BOSTAN H., PEKER P. K.

AFRICAN JOURNAL OF BIOTECHNOLOGY, cilt.8, sa.17, ss.4043-4047, 2009 (SCI-Expanded) identifier identifier

  • Yayın Türü: Makale / Tam Makale
  • Cilt numarası: 8 Sayı: 17
  • Basım Tarihi: 2009
  • Dergi Adı: AFRICAN JOURNAL OF BIOTECHNOLOGY
  • Derginin Tarandığı İndeksler: Science Citation Index Expanded (SCI-EXPANDED), Scopus
  • Sayfa Sayıları: ss.4043-4047
  • Anahtar Kelimeler: Potato viruses, detection, dormant tubers, tetraplex RT-PCR, POLYMERASE CHAIN-REACTION, VIRUS-Y, LEAFROLL-VIRUS, VIROID DETECTION, STRAINS, APHIDS, ASSAY
  • Atatürk Üniversitesi Adresli: Evet

Özet

Dormant potato tubers belonging to cvs., namely, Agria, Granola and Marfona known to be infected with potato viruses (Potato leafroll virus, PLRV; Potato virus S, PVS; Potato virus X, PVX and Potato virus Y, PVY) were tested with uniplex RT-PCR and strong bands specific to each virus were obtained from cultivars. When cDNA synthesized for uniplex RT-PCR was used for tetraplex RT-PCR, the bands obtained from PVS, PLRV and PVX were too faint to be photographed and there is no any observed band for PVY. To improve the band density, the concentration of oligo dT primer in RT was increased from 20 to 40 ng in the subsequent experiments. The increasing of oligo dT primer concentration in RT increased the band density for PVS and PVX, but not PVY. Upon this, different amount of total RNA were tested in RT stage. The best result was obtained from 5 mu l of total RNA and followed by 3.5 and 2.5 mu l applications. In order to determine the effect of cDNA amount in PCR, 2 mu l cDNA + 23 mu l PCR, 5 mu l cDNA + 20 mu l PCR and 5 mu l cDNA + 25 mu l PCR mixture were compared.
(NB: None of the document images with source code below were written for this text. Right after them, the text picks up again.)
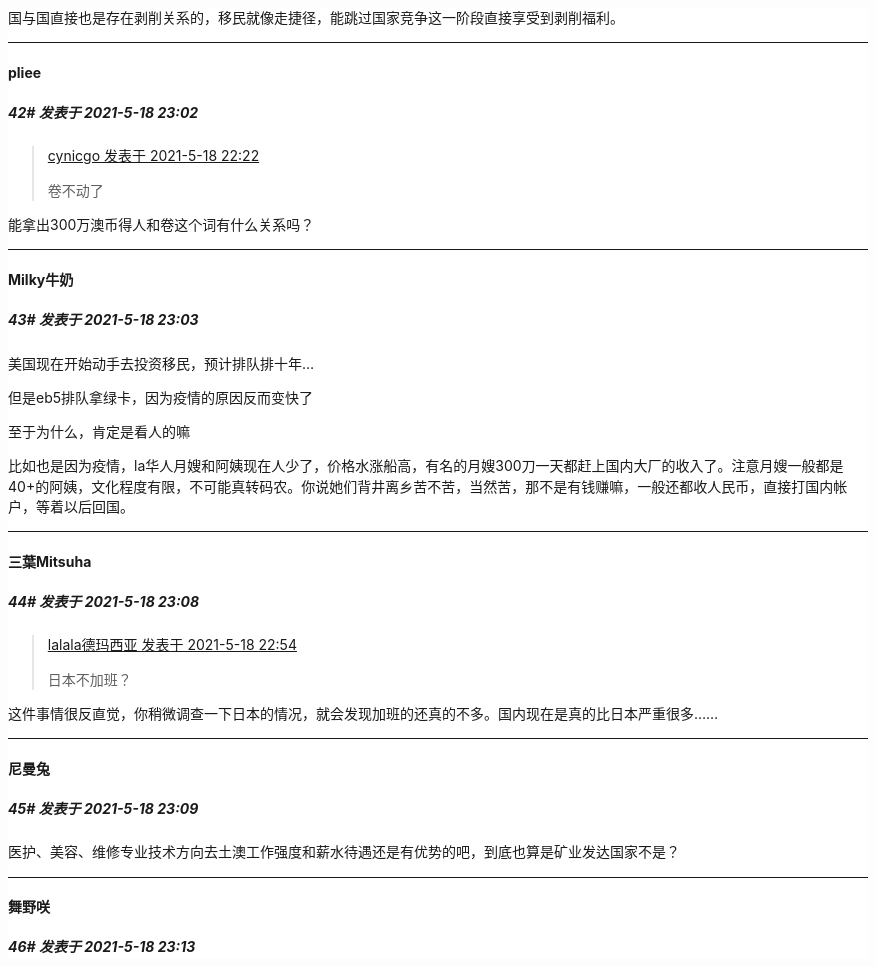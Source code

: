 
国与国直接也是存在剥削关系的，移民就像走捷径，能跳过国家竞争这一阶段直接享受到剥削福利。


*****

####  pliee  
##### 42#       发表于 2021-5-18 23:02


<blockquote><a href="httphttps://bbs.saraba1st.com/2b/forum.php?mod=redirect&amp;goto=findpost&amp;pid=51296584&amp;ptid=2004760" target="_blank">cynicgo 发表于 2021-5-18 22:22</a>

卷不动了</blockquote>
能拿出300万澳币得人和卷这个词有什么关系吗？


*****

####  Milky牛奶  
##### 43#       发表于 2021-5-18 23:03


美国现在开始动手去投资移民，预计排队排十年…

但是eb5排队拿绿卡，因为疫情的原因反而变快了

至于为什么，肯定是看人的嘛


比如也是因为疫情，la华人月嫂和阿姨现在人少了，价格水涨船高，有名的月嫂300刀一天都赶上国内大厂的收入了。注意月嫂一般都是40+的阿姨，文化程度有限，不可能真转码农。你说她们背井离乡苦不苦，当然苦，那不是有钱赚嘛，一般还都收人民币，直接打国内帐户，等着以后回国。


*****

####  三葉Mitsuha  
##### 44#       发表于 2021-5-18 23:08


<blockquote><a href="httphttps://bbs.saraba1st.com/2b/forum.php?mod=redirect&amp;goto=findpost&amp;pid=51296864&amp;ptid=2004760" target="_blank">lalala德玛西亚 发表于 2021-5-18 22:54</a>

日本不加班？</blockquote>
这件事情很反直觉，你稍微调查一下日本的情况，就会发现加班的还真的不多。国内现在是真的比日本严重很多……


*****

####  尼曼兔  
##### 45#       发表于 2021-5-18 23:09


医护、美容、维修专业技术方向去土澳工作强度和薪水待遇还是有优势的吧，到底也算是矿业发达国家不是？


*****

####  舞野咲  
##### 46#       发表于 2021-5-18 23:13
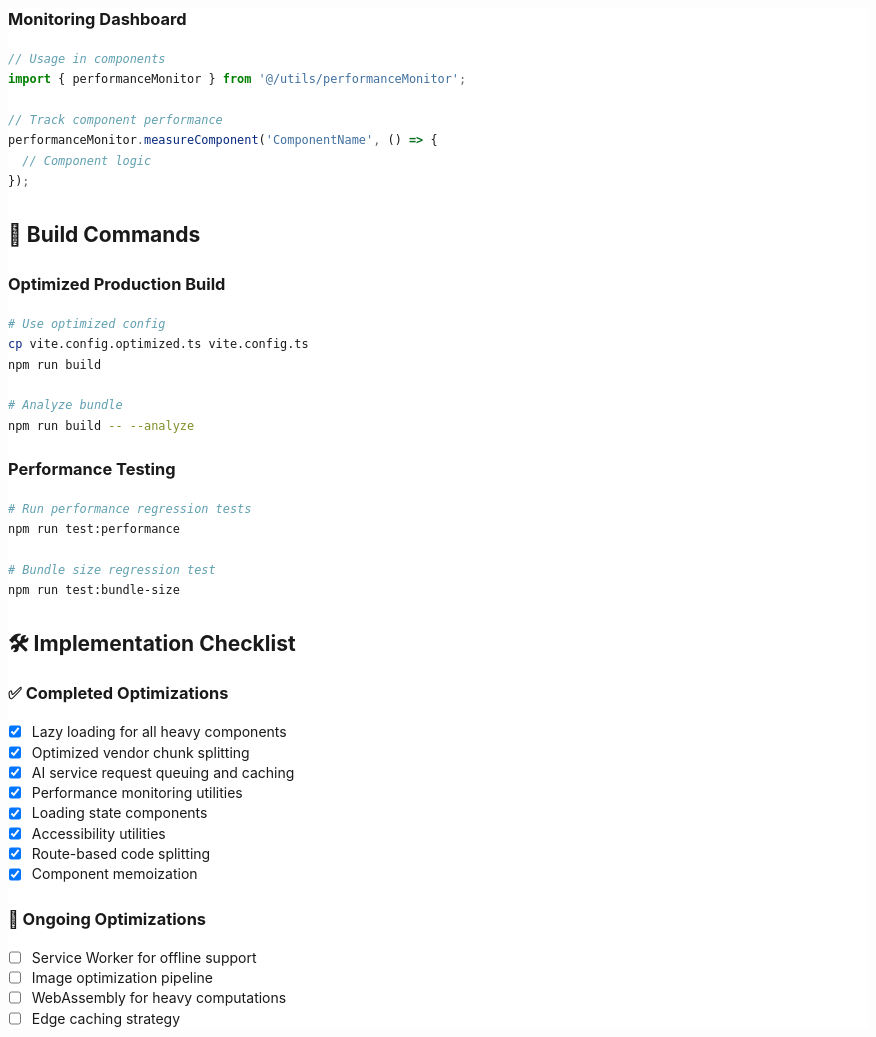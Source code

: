 ### Monitoring Dashboard
```typescript
// Usage in components
import { performanceMonitor } from '@/utils/performanceMonitor';

// Track component performance
performanceMonitor.measureComponent('ComponentName', () => {
  // Component logic
});
```

## 🔧 Build Commands

### Optimized Production Build
```bash
# Use optimized config
cp vite.config.optimized.ts vite.config.ts
npm run build

# Analyze bundle
npm run build -- --analyze
```

### Performance Testing
```bash
# Run performance regression tests
npm run test:performance

# Bundle size regression test
npm run test:bundle-size
```

## 🛠️ Implementation Checklist

### ✅ Completed Optimizations
- [x] Lazy loading for all heavy components
- [x] Optimized vendor chunk splitting
- [x] AI service request queuing and caching
- [x] Performance monitoring utilities
- [x] Loading state components
- [x] Accessibility utilities
- [x] Route-based code splitting
- [x] Component memoization

### 🔄 Ongoing Optimizations
- [ ] Service Worker for offline support
- [ ] Image optimization pipeline
- [ ] WebAssembly for heavy computations
- [ ] Edge caching strategy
However, no distinct differences were observed among various cDNA amounts. As a result, instead of tetraplex RT-PCR, it is suggested the use of triplex RT-PCR for reliable detection of PLRV, PVS and PVX. However, uniplex PCR could be suggested for reliable detection of PVY from this study by using the same cDNA.